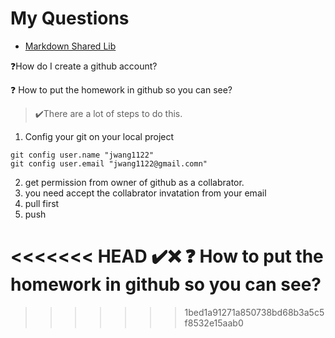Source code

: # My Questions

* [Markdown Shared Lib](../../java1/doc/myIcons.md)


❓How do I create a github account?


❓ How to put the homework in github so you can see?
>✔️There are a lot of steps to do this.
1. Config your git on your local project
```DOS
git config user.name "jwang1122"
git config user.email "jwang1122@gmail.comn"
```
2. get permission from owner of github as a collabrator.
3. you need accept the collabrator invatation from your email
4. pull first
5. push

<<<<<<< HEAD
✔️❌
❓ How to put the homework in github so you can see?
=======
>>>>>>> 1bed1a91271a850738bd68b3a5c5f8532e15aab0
##########
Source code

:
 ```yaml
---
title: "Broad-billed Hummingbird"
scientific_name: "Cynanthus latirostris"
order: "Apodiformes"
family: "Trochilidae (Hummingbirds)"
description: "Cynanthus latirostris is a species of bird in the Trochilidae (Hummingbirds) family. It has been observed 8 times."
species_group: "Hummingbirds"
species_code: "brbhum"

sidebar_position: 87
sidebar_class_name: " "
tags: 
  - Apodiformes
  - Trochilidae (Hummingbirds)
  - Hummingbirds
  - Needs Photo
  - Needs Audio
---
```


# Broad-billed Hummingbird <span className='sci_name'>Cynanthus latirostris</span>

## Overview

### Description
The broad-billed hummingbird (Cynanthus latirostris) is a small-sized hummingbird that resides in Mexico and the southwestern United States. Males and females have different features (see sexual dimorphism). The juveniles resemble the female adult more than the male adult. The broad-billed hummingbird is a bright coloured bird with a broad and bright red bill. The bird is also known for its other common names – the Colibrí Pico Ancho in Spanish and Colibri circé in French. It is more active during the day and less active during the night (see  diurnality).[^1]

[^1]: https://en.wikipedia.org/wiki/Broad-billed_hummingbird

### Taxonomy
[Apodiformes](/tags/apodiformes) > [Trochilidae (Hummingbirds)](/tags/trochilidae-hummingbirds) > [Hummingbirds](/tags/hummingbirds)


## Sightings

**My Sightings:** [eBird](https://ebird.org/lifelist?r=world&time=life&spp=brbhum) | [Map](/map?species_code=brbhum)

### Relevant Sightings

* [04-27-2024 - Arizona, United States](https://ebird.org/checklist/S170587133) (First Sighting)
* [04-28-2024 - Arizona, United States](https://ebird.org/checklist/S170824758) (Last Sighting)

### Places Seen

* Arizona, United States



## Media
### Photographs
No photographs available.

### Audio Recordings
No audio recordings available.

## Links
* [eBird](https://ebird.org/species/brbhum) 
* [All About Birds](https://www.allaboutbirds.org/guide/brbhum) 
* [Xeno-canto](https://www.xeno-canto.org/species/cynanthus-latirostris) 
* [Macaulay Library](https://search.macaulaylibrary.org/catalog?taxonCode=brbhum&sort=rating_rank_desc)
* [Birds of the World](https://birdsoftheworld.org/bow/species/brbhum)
##########
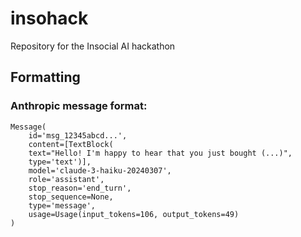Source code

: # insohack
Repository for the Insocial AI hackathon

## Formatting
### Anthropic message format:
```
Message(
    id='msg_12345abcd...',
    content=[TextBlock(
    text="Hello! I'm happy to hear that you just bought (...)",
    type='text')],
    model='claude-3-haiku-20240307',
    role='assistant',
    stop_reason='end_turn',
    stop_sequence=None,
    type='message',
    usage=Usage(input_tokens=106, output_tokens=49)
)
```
##########
:: WHAT THE TASK REQUIRES ::
Looking at the data above, how many lines hold the string "user"? Reply with only the number.

:: RESULT OF THE TASK ::
2